:: Work instructions ::
The line containing "# Color Scheme (using TailwindCSS)" marks the end: restate word for word every line from the first line of the entries below through that one.

** Opening Given information block **

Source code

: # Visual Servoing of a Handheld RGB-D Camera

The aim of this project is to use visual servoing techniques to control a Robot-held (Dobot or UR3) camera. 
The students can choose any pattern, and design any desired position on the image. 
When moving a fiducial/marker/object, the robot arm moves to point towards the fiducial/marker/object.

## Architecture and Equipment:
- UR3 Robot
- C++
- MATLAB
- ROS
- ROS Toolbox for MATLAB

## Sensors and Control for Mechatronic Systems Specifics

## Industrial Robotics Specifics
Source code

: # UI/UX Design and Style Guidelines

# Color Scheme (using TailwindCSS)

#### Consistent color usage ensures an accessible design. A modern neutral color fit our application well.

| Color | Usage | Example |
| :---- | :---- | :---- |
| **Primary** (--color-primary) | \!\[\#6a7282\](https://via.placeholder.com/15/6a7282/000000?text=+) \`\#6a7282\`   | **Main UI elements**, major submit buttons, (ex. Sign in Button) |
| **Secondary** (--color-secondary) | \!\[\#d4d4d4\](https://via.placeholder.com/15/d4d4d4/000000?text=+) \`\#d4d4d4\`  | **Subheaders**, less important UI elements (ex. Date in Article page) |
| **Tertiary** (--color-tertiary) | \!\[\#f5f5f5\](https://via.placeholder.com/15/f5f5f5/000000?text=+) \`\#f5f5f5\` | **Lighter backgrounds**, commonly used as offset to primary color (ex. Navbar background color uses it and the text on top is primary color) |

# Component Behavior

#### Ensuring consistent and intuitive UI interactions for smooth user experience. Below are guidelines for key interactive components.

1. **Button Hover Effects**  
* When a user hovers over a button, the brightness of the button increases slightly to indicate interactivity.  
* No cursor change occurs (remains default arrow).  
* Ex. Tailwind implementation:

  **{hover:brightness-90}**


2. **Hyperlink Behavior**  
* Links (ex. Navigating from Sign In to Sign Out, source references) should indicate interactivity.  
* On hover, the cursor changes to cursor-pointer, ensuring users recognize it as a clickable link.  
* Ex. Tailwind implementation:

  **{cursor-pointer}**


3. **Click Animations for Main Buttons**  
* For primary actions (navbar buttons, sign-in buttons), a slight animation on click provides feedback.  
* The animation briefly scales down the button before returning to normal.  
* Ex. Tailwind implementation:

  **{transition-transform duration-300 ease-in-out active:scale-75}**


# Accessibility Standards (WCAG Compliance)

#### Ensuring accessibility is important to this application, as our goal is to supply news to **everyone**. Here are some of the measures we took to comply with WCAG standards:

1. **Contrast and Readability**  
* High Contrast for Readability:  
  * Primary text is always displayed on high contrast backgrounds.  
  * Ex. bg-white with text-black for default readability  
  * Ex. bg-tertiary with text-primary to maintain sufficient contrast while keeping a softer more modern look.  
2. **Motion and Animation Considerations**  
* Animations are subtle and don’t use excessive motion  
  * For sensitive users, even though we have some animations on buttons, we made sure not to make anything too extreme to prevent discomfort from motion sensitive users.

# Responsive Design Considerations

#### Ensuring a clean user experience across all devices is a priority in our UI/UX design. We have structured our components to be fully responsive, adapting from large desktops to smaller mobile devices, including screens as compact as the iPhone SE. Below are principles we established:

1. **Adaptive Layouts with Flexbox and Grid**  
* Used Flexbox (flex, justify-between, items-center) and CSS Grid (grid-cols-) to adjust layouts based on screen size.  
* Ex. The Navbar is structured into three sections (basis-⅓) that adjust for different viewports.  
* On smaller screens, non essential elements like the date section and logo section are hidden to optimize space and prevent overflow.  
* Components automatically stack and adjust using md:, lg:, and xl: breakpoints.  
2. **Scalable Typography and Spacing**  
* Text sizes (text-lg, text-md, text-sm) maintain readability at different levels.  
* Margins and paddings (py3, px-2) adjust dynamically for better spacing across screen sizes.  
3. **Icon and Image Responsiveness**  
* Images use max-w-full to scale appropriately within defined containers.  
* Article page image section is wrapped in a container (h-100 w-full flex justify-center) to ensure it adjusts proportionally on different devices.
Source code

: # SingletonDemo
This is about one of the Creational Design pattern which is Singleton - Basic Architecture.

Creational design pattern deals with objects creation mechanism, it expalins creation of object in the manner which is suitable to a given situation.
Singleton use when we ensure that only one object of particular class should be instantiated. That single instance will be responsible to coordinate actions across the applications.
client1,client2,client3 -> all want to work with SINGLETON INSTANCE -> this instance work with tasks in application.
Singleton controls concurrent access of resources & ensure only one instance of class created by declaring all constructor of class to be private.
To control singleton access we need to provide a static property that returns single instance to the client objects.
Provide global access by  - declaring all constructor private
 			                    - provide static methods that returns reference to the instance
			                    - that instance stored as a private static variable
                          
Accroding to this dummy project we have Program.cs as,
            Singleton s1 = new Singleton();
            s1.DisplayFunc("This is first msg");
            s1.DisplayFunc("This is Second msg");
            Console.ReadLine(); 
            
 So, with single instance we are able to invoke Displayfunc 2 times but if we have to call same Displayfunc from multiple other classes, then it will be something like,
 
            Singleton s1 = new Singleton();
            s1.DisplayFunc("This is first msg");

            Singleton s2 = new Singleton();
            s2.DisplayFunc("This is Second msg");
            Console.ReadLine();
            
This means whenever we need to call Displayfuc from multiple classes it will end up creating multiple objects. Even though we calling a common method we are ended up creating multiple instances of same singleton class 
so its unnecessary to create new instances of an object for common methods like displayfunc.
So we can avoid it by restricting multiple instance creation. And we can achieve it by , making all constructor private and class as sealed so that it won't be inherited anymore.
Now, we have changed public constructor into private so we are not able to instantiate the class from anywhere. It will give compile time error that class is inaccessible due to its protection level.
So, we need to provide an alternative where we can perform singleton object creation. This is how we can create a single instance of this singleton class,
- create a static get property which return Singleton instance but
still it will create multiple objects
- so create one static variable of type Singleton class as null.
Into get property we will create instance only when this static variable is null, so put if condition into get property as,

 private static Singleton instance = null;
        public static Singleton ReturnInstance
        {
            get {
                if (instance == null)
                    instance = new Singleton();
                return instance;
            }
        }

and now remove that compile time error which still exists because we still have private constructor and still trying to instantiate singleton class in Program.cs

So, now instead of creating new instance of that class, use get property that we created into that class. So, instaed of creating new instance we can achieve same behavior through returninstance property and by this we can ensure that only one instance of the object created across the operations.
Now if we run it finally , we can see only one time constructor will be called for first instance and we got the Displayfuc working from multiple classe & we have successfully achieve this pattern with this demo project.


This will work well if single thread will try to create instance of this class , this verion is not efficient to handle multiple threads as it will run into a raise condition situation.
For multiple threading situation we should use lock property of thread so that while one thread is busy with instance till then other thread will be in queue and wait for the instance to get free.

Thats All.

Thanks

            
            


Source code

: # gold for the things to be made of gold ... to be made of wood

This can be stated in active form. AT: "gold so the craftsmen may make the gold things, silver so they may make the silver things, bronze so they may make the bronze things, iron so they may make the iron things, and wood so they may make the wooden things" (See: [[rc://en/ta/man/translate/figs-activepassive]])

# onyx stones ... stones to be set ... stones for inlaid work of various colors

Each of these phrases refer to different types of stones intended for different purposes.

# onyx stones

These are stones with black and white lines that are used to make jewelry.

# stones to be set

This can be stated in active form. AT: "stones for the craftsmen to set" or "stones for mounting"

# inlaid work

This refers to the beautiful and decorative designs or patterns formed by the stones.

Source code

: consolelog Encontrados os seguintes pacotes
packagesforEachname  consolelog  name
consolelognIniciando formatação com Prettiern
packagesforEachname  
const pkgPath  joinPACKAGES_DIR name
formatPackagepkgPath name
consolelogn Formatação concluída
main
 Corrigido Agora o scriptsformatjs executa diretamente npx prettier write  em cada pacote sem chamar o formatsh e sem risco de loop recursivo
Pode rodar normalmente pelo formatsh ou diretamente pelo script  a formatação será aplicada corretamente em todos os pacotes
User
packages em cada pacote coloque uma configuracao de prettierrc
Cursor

** Closing Given information block **

:: Result ::
Source code

: # Visual Servoing of a Handheld RGB-D Camera

The aim of this project is to use visual servoing techniques to control a Robot-held (Dobot or UR3) camera. 
The students can choose any pattern, and design any desired position on the image. 
When moving a fiducial/marker/object, the robot arm moves to point towards the fiducial/marker/object.

## Architecture and Equipment:
- UR3 Robot
- C++
- MATLAB
- ROS
- ROS Toolbox for MATLAB

## Sensors and Control for Mechatronic Systems Specifics

## Industrial Robotics Specifics
Source code

: # UI/UX Design and Style Guidelines

# Color Scheme (using TailwindCSS)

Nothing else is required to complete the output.